I Did Not Invent The Concept Of Fluke Switch Points

I find myself writing about generic switch points, fluke switch points, anomalous switch points, fake switch points, normal switch points, and 'perverse' switch points. I do not seem to have definitions with the precision of those in mathematical analysis.

A switch point is a fluke when any perturbation of some parameters, such as coefficients of production, destroys defining features of the switch point. The concept of a fluke goes back to the 1966 symposium on capital theory in the Quarterly Journal of Economics:

"If, by a fluke more than one switch of technique happened to take place at exactly the same point, the nonzero columns [of the matrix formed by the difference of two Leontief matrices] would be more than one" (Pasinetti 1966: 511).

Other participants recognize this fluke case in which four wage curves intersect at a switch point, with processes replacing one another in two industries:

"'Adjacent" techniques on two sides of a switching point of a switching point will usually differ from each other only with respect to one activity" (Bruno, Burmeister, Sheshinski 1966: 542).

Two wages curves tangent at a switch point is another fluke case. A perturbation leads to either the reswitching of techniques or of one cost-minimizing technique around the rate of profits at which the switch point formerly existed. Other fluke cases arise when a switch point exists at the maximum wage or the maximum rate of profits:

"Cases with multiple roots or cases in which the curves cross only at end points... These ... are cases which one technique can be ignored since it is dominated" (Bruno, Burmeister, Sheshinski 1966: 534).
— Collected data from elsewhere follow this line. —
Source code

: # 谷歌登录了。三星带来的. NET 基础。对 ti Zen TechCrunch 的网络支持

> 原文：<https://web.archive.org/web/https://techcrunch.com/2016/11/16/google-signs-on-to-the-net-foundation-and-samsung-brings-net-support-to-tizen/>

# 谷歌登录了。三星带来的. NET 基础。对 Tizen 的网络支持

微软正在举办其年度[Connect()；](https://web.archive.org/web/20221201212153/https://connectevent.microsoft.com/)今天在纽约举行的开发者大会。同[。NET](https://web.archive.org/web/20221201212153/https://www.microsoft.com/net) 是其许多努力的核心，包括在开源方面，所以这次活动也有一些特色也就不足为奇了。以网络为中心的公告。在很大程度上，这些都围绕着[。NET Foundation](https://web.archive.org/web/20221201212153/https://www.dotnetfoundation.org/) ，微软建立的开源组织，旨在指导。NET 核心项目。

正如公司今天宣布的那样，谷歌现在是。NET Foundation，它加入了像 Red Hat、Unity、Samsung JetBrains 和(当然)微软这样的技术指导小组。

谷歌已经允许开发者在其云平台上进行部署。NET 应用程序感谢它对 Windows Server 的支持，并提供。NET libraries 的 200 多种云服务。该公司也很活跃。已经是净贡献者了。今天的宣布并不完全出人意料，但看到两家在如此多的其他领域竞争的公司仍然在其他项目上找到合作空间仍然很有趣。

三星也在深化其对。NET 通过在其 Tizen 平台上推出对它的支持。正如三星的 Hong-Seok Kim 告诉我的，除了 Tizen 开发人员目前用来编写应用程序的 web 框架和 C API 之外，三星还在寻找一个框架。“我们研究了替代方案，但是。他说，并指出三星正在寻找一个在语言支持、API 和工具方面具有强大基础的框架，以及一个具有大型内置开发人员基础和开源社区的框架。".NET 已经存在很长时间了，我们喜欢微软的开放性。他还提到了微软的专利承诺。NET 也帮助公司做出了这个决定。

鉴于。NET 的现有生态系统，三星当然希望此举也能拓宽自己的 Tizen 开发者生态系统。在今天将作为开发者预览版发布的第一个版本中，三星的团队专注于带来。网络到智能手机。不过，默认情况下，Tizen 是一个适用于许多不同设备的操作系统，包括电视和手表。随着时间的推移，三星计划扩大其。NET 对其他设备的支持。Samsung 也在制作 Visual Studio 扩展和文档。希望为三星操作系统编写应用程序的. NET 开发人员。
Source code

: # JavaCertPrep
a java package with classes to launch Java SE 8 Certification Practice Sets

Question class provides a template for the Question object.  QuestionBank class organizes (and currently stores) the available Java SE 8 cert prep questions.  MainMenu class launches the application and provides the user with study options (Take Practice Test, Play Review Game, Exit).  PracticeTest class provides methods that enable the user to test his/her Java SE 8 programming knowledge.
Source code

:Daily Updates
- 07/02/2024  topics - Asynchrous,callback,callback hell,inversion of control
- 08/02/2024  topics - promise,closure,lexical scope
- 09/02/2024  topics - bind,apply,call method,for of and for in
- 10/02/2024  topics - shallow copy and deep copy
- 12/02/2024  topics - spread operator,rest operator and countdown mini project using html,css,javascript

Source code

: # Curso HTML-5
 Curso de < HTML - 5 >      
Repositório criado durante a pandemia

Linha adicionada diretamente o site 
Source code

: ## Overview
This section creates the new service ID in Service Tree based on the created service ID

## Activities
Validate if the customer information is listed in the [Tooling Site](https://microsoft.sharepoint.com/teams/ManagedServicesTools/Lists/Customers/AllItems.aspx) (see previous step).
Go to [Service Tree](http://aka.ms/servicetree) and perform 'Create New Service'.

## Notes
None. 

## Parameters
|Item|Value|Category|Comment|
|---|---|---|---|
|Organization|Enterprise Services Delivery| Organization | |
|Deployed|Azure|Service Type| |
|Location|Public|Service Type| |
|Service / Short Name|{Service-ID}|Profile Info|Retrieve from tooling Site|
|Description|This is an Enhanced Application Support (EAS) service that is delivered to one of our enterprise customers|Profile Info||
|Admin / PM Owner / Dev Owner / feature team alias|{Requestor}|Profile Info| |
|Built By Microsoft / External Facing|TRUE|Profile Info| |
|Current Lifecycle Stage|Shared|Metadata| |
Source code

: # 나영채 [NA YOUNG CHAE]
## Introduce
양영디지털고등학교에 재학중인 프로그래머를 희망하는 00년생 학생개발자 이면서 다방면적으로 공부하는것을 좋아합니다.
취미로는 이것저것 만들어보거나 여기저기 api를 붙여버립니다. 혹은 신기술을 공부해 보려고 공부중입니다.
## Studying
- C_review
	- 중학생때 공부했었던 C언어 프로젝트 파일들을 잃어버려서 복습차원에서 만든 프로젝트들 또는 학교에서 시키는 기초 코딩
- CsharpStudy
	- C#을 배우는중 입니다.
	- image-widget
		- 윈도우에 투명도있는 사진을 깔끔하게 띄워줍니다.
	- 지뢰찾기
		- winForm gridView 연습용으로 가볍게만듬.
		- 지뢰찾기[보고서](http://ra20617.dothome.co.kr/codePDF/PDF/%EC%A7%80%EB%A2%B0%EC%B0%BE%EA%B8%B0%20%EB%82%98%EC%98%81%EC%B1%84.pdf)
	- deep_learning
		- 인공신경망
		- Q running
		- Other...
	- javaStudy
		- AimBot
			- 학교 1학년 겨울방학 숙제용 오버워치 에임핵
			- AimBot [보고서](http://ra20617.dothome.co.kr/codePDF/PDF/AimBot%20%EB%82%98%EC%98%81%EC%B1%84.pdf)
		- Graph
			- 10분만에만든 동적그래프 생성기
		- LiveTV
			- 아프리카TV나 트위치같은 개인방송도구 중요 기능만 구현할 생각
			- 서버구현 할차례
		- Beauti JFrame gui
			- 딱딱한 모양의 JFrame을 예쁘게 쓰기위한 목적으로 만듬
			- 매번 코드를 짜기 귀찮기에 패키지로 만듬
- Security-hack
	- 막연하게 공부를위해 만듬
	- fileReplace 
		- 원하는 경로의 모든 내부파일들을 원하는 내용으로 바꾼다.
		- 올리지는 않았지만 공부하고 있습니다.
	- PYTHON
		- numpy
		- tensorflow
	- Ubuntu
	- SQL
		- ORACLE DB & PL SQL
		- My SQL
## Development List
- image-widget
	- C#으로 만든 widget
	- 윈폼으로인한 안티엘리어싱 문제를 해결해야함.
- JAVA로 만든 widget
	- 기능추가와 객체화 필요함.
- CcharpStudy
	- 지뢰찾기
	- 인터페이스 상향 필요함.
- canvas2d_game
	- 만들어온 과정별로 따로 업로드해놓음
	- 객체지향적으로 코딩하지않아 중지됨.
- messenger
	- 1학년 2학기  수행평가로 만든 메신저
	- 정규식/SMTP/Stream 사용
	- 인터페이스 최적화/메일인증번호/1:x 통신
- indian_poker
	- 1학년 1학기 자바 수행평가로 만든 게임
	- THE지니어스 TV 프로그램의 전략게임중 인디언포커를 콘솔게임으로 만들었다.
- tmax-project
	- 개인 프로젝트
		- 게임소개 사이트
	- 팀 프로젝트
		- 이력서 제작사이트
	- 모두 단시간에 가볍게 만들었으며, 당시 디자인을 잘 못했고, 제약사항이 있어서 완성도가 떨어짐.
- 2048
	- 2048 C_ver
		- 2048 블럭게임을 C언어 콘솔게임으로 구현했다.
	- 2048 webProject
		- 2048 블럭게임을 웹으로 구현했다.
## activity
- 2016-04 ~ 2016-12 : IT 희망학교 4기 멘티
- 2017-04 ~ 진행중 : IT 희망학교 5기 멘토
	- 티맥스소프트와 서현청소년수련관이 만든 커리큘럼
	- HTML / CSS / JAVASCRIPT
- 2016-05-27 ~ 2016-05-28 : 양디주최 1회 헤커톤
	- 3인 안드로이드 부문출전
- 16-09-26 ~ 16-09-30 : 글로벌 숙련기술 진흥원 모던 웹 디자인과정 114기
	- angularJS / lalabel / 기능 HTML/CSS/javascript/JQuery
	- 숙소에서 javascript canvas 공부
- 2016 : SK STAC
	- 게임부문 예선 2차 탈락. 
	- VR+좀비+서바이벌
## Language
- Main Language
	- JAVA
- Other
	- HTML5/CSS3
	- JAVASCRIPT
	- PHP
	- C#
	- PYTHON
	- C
Pierangelo Garegnani recognizes the possibility of the fluke case with two wage curves tangent:

"The possibility that, at r* and r**, the two wage curves touch without intersecting is excluded...” (Garegnani 1966: 567).

Fluke switch points exist in both models of single and joint production. Vienneau (2021) examines fluke switch points in pure fixed capital models, while Vienneau (2022) partitions a parameter space, with fluke switch points, in a model of extensive rent. Vienneau (2024) looks at fluke switch points in a model of non-competitive markets with single production. The characterization of fluke switch points is useful for analyzing structural economic dynamics with a choice of technique.

References
  • Bruno, Michael, Edwin Burmeister, and Eytan Sheshinski. 1966. The nature and implications of the reswitching of techniques. Quarterly Journal of Economics 80(4): 526-553.
  • Garegnani, P. 1966. Switching of techniques. Quarterly Journal of Economics 80(4): 554-567
  • Pasinetti, Luigi L. 1966. Changes in the rate of profit and switches of technique. Quarterly Journal of Economics 80(4): 503-517.
  • Vienneau, Robert L. 2021. Fluke switch points in pure fixed capital systems. Centro Sraffa working papers n. 48.
  • Vienneau, Robert L. 2022. Reswitching in a model of extensive rent. Bulletin of Political Economy 16(2): 133-146.
  • Vienneau, Robert L. 2024. Characteristics of labor markets varying with perturbations of relative markups. Review of Political Economy 36(2): 827-843.